Digital ‘watermarks’ will not save us from deepfakes and AI-generated fraud

It is fast becoming apparent that we are living in a new age of inauthenticity, midwifed in no small measure by generative AI. This week brought news of robocalls in New Hampshire using a voice impersonating President Joe Biden—almost certainly created with easily available voice cloning AI software— urging Democrats to “save their vote” for November and not to vote in today’s Republican primary. New Hampshire has open primaries, meaning voters do not have to be registered party members to vote, and some Democrats had hoped to hurt Donald Trump’s chances of securing the GOP nomination by casting ballots for his rival Nikki Hailey.

State election authorities are investigating the robocalls but there is little the government can do to prevent AI-aided dirty tricks such as this. It seems likely that with more than 4 billion people globally eligible to vote in various elections this year, not least the U.S. presidential vote, voice cloning is on track to superpower election interference. It is also enabling frightening new scams in which fraudsters use voice cloning to impersonate the victim’s loved ones in distressing situations (usually held captive by kidnappers or arrested and in need of bail money). More significant for Eye on AI’s business readers, perhaps, are scams in which con artists impersonate a CEO or company director and ask a finance or corporate treasury executive to make an urgent payment to “seal a secret acquisition deal”—that just happens to send the money straight to an offshore account the fraudsters control. None of this seems to have dissuaded investors from piling into synthetic media companies such as AI voice cloning pioneer ElevenLabs. The London-based startup just raised an additional $80 million from some of Silicon Valley’s best-known venture capital funds, including Andreessen Horowitz and Sequoia Capital, in a deal that values it at $1.1 billion.

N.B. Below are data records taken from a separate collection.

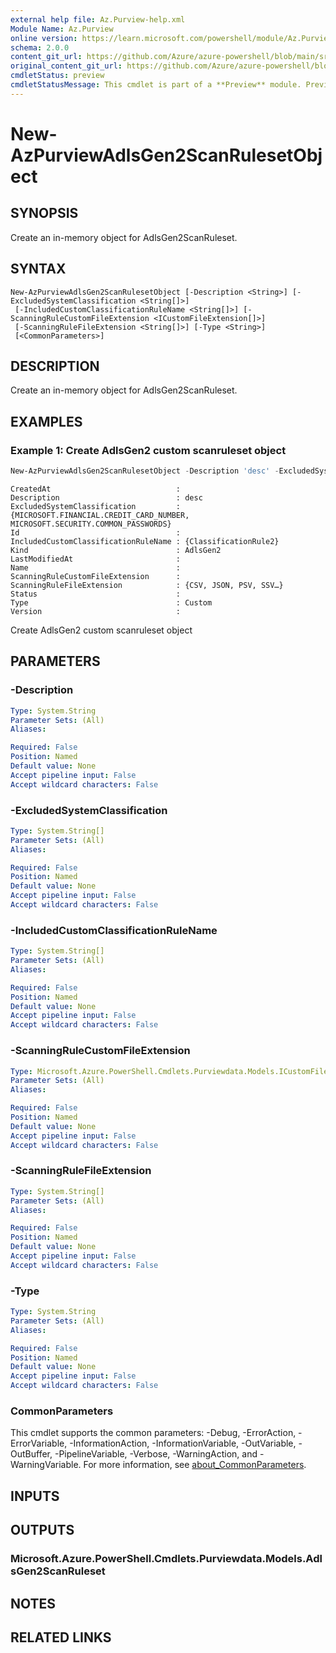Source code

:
 ```yaml
---
external help file: Az.Purview-help.xml
Module Name: Az.Purview
online version: https://learn.microsoft.com/powershell/module/Az.Purview/new-azpurviewadlsgen2scanrulesetobject
schema: 2.0.0
content_git_url: https://github.com/Azure/azure-powershell/blob/main/src/Purview/Purview/help/New-AzPurviewAdlsGen2ScanRulesetObject.md
original_content_git_url: https://github.com/Azure/azure-powershell/blob/main/src/Purview/Purview/help/New-AzPurviewAdlsGen2ScanRulesetObject.md
cmdletStatus: preview
cmdletStatusMessage: This cmdlet is part of a **Preview** module. Preview versions aren't recommended for use in production environments. For more information, see https://aka.ms/azps-refstatus.
---
```


# New-AzPurviewAdlsGen2ScanRulesetObject

## SYNOPSIS
Create an in-memory object for AdlsGen2ScanRuleset.

## SYNTAX

```
New-AzPurviewAdlsGen2ScanRulesetObject [-Description <String>] [-ExcludedSystemClassification <String[]>]
 [-IncludedCustomClassificationRuleName <String[]>] [-ScanningRuleCustomFileExtension <ICustomFileExtension[]>]
 [-ScanningRuleFileExtension <String[]>] [-Type <String>]
 [<CommonParameters>]
```

## DESCRIPTION
Create an in-memory object for AdlsGen2ScanRuleset.

## EXAMPLES

### Example 1: Create AdlsGen2 custom scanruleset object
```powershell
New-AzPurviewAdlsGen2ScanRulesetObject -Description 'desc' -ExcludedSystemClassification @('MICROSOFT.FINANCIAL.CREDIT_CARD_NUMBER','MICROSOFT.SECURITY.COMMON_PASSWORDS') -IncludedCustomClassificationRuleName @('ClassificationRule2') -ScanningRuleFileExtension @("CSV","JSON","PSV","SSV","TSV","TXT","XML","PARQUET","AVRO","ORC","Documents","GZ","DOC","DOCM","DOCX","DOT","ODP","ODS","ODT","PDF","POT","PPS","PPSX","PPT","PPTM","PPTX","XLC","XLS","XLSB","XLSM","XLSX","XLT") -Type 'Custom'
```

```output
CreatedAt                            :
Description                          : desc
ExcludedSystemClassification         : {MICROSOFT.FINANCIAL.CREDIT_CARD_NUMBER, MICROSOFT.SECURITY.COMMON_PASSWORDS}
Id                                   :
IncludedCustomClassificationRuleName : {ClassificationRule2}
Kind                                 : AdlsGen2
LastModifiedAt                       :
Name                                 :
ScanningRuleCustomFileExtension      :
ScanningRuleFileExtension            : {CSV, JSON, PSV, SSV…}
Status                               :
Type                                 : Custom
Version                              :
```

Create AdlsGen2 custom scanruleset object

## PARAMETERS

### -Description

```yaml
Type: System.String
Parameter Sets: (All)
Aliases:

Required: False
Position: Named
Default value: None
Accept pipeline input: False
Accept wildcard characters: False
```

### -ExcludedSystemClassification

```yaml
Type: System.String[]
Parameter Sets: (All)
Aliases:

Required: False
Position: Named
Default value: None
Accept pipeline input: False
Accept wildcard characters: False
```

### -IncludedCustomClassificationRuleName

```yaml
Type: System.String[]
Parameter Sets: (All)
Aliases:

Required: False
Position: Named
Default value: None
Accept pipeline input: False
Accept wildcard characters: False
```

### -ScanningRuleCustomFileExtension

```yaml
Type: Microsoft.Azure.PowerShell.Cmdlets.Purviewdata.Models.ICustomFileExtension[]
Parameter Sets: (All)
Aliases:

Required: False
Position: Named
Default value: None
Accept pipeline input: False
Accept wildcard characters: False
```

### -ScanningRuleFileExtension

```yaml
Type: System.String[]
Parameter Sets: (All)
Aliases:

Required: False
Position: Named
Default value: None
Accept pipeline input: False
Accept wildcard characters: False
```

### -Type

```yaml
Type: System.String
Parameter Sets: (All)
Aliases:

Required: False
Position: Named
Default value: None
Accept pipeline input: False
Accept wildcard characters: False
```

### CommonParameters
This cmdlet supports the common parameters: -Debug, -ErrorAction, -ErrorVariable, -InformationAction, -InformationVariable, -OutVariable, -OutBuffer, -PipelineVariable, -Verbose, -WarningAction, and -WarningVariable. For more information, see [about_CommonParameters](http://go.microsoft.com/fwlink/?LinkID=113216).

## INPUTS

## OUTPUTS

### Microsoft.Azure.PowerShell.Cmdlets.Purviewdata.Models.AdlsGen2ScanRuleset

## NOTES

## RELATED LINKS
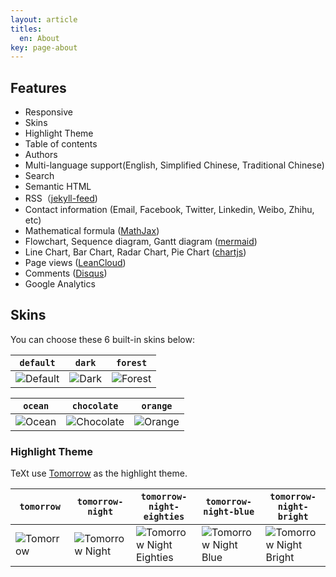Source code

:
 ```yaml
---
layout: article
titles:
  en: About
key: page-about
---
```


## Features

- Responsive
- Skins
- Highlight Theme
- Table of contents
- Authors
- Multi-language support(English, Simplified Chinese, Traditional Chinese)
- Search
- Semantic HTML
- RSS（[jekyll-feed](https://github.com/jekyll/jekyll-feed))
- Contact information (Email, Facebook, Twitter, Linkedin, Weibo, Zhihu, etc)
- Mathematical formula ([MathJax](https://www.mathjax.org/))
- Flowchart, Sequence diagram, Gantt diagram ([mermaid](https://mermaidjs.github.io/))
- Line Chart, Bar Chart, Radar Chart, Pie Chart ([chartjs](http://www.chartjs.org/))
- Page views ([LeanCloud](https://leancloud.cn/))
- Comments ([Disqus](https://disqus.com/))
- Google Analytics

## Skins

You can choose these 6 built-in skins below:

| `default` | `dark` | `forest` |
| --- |  --- | --- |
| ![Default](https://raw.githubusercontent.com/kitian616/jekyll-TeXt-theme/master/screenshots/skins_default.png) | ![Dark](https://raw.githubusercontent.com/kitian616/jekyll-TeXt-theme/master/screenshots/skins_dark.png) | ![Forest](https://raw.githubusercontent.com/kitian616/jekyll-TeXt-theme/master/screenshots/skins_forest.png) |

| `ocean` | `chocolate` | `orange` |
| --- |  --- | --- |
| ![Ocean](https://raw.githubusercontent.com/kitian616/jekyll-TeXt-theme/master/screenshots/skins_ocean.png) | ![Chocolate](https://raw.githubusercontent.com/kitian616/jekyll-TeXt-theme/master/screenshots/skins_chocolate.png) | ![Orange](https://raw.githubusercontent.com/kitian616/jekyll-TeXt-theme/master/screenshots/skins_orange.png) |

### Highlight Theme

TeXt use [Tomorrow](https://github.com/chriskempson/tomorrow-theme) as the highlight theme.

| `tomorrow` | `tomorrow-night` | `tomorrow-night-eighties` | `tomorrow-night-blue` | `tomorrow-night-bright` |
| --- |  --- | --- | --- |  --- |
| ![Tomorrow](https://raw.githubusercontent.com/kitian616/jekyll-TeXt-theme/master/screenshots/highlight_tomorrow.png) | ![Tomorrow Night](https://raw.githubusercontent.com/kitian616/jekyll-TeXt-theme/master/screenshots/highlight_tomorrow-night.png) | ![Tomorrow Night Eighties](https://raw.githubusercontent.com/kitian616/jekyll-TeXt-theme/master/screenshots/highlight_tomorrow-night-eighties.png) | ![Tomorrow Night Blue](https://raw.githubusercontent.com/kitian616/jekyll-TeXt-theme/master/screenshots/highlight_tomorrow-night-blue.png) | ![Tomorrow Night Bright](https://raw.githubusercontent.com/kitian616/jekyll-TeXt-theme/master/screenshots/highlight_tomorrow-night-bright.png) |
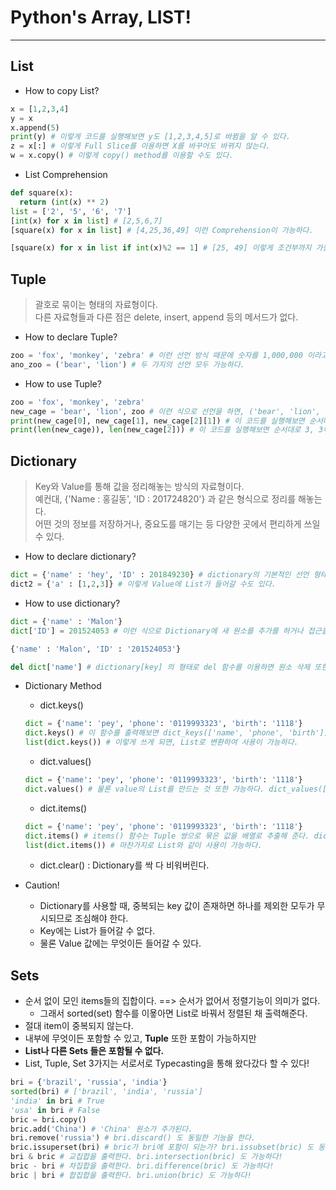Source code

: # Python's Array, LIST!
---
## List
- How to copy List?
```python
x = [1,2,3,4]
y = x
x.append(5)
print(y) # 이렇게 코드를 실행해보면 y도 [1,2,3,4,5]로 바뀜을 알 수 있다.
z = x[:] # 이렇게 Full Slice를 이용하면 X를 바꾸어도 바뀌지 않는다.
w = x.copy() # 이렇게 copy() method를 이용할 수도 있다.
```

- List Comprehension
```python
def square(x):
  return (int(x) ** 2)
list = ['2', '5', '6', '7']
[int(x) for x in list] # [2,5,6,7]
[square(x) for x in list] # [4,25,36,49] 이런 Comprehension이 가능하다.

[square(x) for x in list if int(x)%2 == 1] # [25, 49] 이렇게 조건부까지 가능하다.
```

## Tuple
> 괄호로 묶이는 형태의 자료형이다.  
> 다른 자료형들과 다른 점은 delete, insert, append 등의 메서드가 없다.  

- How to declare Tuple?
```python
zoo = 'fox', 'monkey', 'zebra' # 이런 선언 방식 때문에 숫자를 1,000,000 이라고 적을 경우, (1,0,0) Tuple이 저장된다.
ano_zoo = ('bear', 'lion') # 두 가지의 선언 모두 가능하다.
```

- How to use Tuple?
```python
zoo = 'fox', 'monkey', 'zebra'
new_cage = 'bear', 'lion', zoo # 이런 식으로 선언을 하면, ('bear', 'lion', ('fox', 'monkey', 'zebra')) 가 된다.
print(new_cage[0], new_cage[1], new_cage[2][1]) # 이 코드를 실행해보면 순서대로 bear, lion, monkey가 나오게 된다. Tuple에 대한 접근 방식.
print(len(new_cage)), len(new_cage[2])) # 이 코드를 실행해보면 순서대로 3, 3이 나오게 된다. new_cage[2] == zoo 인 셈이다.
```

## Dictionary
> Key와 Value를 통해 값을 정리해놓는 방식의 자료형이다.  
> 예컨대, {'Name : 홍길동', 'ID : 201724820'} 과 같은 형식으로 정리를 해놓는다.  
> 어떤 것의 정보를 저장하거나, 중요도를 매기는 등 다양한 곳에서 편리하게 쓰일 수 있다.  

- How to declare dictionary?
```python
dict = {'name' : 'hey', 'ID' : 201849230} # dictionary의 기본적인 선언 형태이다.
dict2 = {'a' : [1,2,3]} # 이렇게 Value에 List가 들어갈 수도 있다.
```
- How to use dictionary?
```python
dict = {'name' : 'Malon'}
dict['ID'] = 201524053 # 이런 식으로 Dictionary에 새 원소를 추가를 하거나 접근을 할 수 있다.

{'name' : 'Malon', 'ID' : '201524053'}

del dict['name'] # dictionary[key] 의 형태로 del 함수를 이용하면 원소 삭제 또한 가능하다.
```
- Dictionary Method
  - dict.keys()
  ```python
  dict = {'name': 'pey', 'phone': '0119993323', 'birth': '1118'}
  dict.keys() # 이 함수를 출력해보면 dict_keys(['name', 'phone', 'birth']) 라는 Key만 모아놓은 배열이 추출된다.
  list(dict.keys()) # 이렇게 쓰게 되면, List로 변환하여 사용이 가능하다.
  ```
  - dict.values()
  ```python
  dict = {'name': 'pey', 'phone': '0119993323', 'birth': '1118'}
  dict.values() # 물론 value의 List를 만드는 것 또한 가능하다. dict_values(['pey', '0119993323', '1118'])이 추출된다.
  ```
  - dict.items()
  ```python
  dict = {'name': 'pey', 'phone': '0119993323', 'birth': '1118'}
  dict.items() # items() 함수는 Tuple 쌍으로 묶은 값을 배열로 추출해 준다. dict_items([('name', 'pey'), ('phone', '0119993323'), ('birth', '1118')])
  list(dict.items()) # 마찬가지로 List와 같이 사용이 가능하다.
  ```
  - dict.clear() : Dictionary를 싹 다 비워버린다.
 
- Caution!
  - Dictionary를 사용할 때, 중복되는 key 값이 존재하면 하나를 제외한 모두가 무시되므로 조심해야 한다.
  - Key에는 List가 들어갈 수 없다.
  - 물론 Value 값에는 무엇이든 들어갈 수 있다.

## Sets
- 순서 없이 모인 items들의 집합이다. ==> 순서가 없어서 정렬기능이 의미가 없다.
  - 그래서 sorted(set) 함수를 이욯아면 List로 바꿔서 정렬된 채 출력해준다.
- 절대 item이 중복되지 않는다.
- 내부에 무엇이든 포함할 수 있고, __Tuple__ 또한 포함이 가능하지만
- __List나 다른 Sets 들은 포함될 수 없다.__
- List, Tuple, Set 3가지는 서로서로 Typecasting을 통해 왔다갔다 할 수 있다!
```python
bri = {'brazil', 'russia', 'india'}
sorted(bri) # ['brazil', 'india', 'russia']
'india' in bri # True
'usa' in bri # False
bric = bri.copy()
bric.add('China') # 'China' 원소가 추가된다.
bri.remove('russia') # bri.discard() 도 동일한 기능을 한다.
bric.issuperset(bri) # bric가 bri에 포함이 되는가? bri.issubset(bric) 도 동일한 기능을 한다.
bri & bric # 교집합을 출력한다. bri.intersection(bric) 도 가능하다!
bric - bri # 차집합을 출력한다. bri.difference(bric) 도 가능하다!
bric | bri # 합집합을 출력한다. bri.union(bric) 도 가능하다!
```
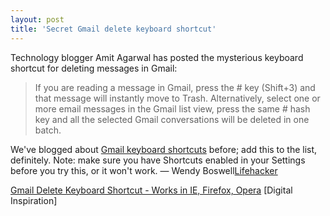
 ```yaml
---
layout: post  
title: 'Secret Gmail delete keyboard shortcut'
---
```

Technology blogger Amit Agarwal has posted the mysterious keyboard shortcut for deleting messages in Gmail:

> If you are reading a message in Gmail, press the # key (Shift+3) and that message will instantly move to Trash. Alternatively, select one or more email messages in the Gmail list view, press the same # hash key and all the selected Gmail conversations will be deleted in one batch.  
  
We've blogged about [Gmail keyboard shortcuts](http://lifehacker.com/software/gmail-tips/gmail-keyboard-shortcuts-198605.php) before; add this to the list, definitely. Note: make sure you have Shortcuts enabled in your Settings before you try this, or it won't work. — Wendy Boswell[Lifehacker](http://www.lifehacker.com/software/gmail/secret-gmail-delete-keyboard-shortcut-246871.php)

[Gmail Delete Keyboard Shortcut - Works in IE, Firefox, Opera](http://labnol.blogspot.com/2007/03/gmail-delete-keyboard-shortcut-works-in.html) [Digital Inspiration]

Many people have suggested that “digital watermarking” will help turn off the spigot on the firehose of falsehood AI generates. But another story from this week shows why that is unlikely to be the case. Samsung’s new Galaxy S24 smartphone (which my Eye on AI colleague Sage Lazzaro reported on in Thursday’s newsletter) comes with generative AI photo editing tools. Realizing that this would raise concerns about the ease of creating manipulated scenes and deepfakes, the company decided that all images created with its AI editing tools would bear a visible digital watermark—an icon with four star shapes—in the lefthand corner. But, as journalists for Gizmodo quickly reported, the digital watermark can be easily removed using (checks notes) the phone’s own AI editing tools.

Now, the S24 also automatically adds metadata to the image file that indicate AI effects have been added. This metadata may be a bit harder to scrub clean than removing the watermark. But probably not that hard. And this is why digital watermarking, which has now been rolled out by Adobe, Microsoft, and others, is no silver bullet for the problem of deepfakes and other kinds of generative AI fraud. It is simply too easy for bad actors to figure out ways to remove the watermarks or bypass the watermarking process. (Compared to images, there is even less consensus about exactly how to watermark AI-generated text and audio. OpenAI was working on a cryptographic-based watermark for the text ChatGPT produces, but it has not been implemented in production, and some researchers have already figured out ways to get around it.)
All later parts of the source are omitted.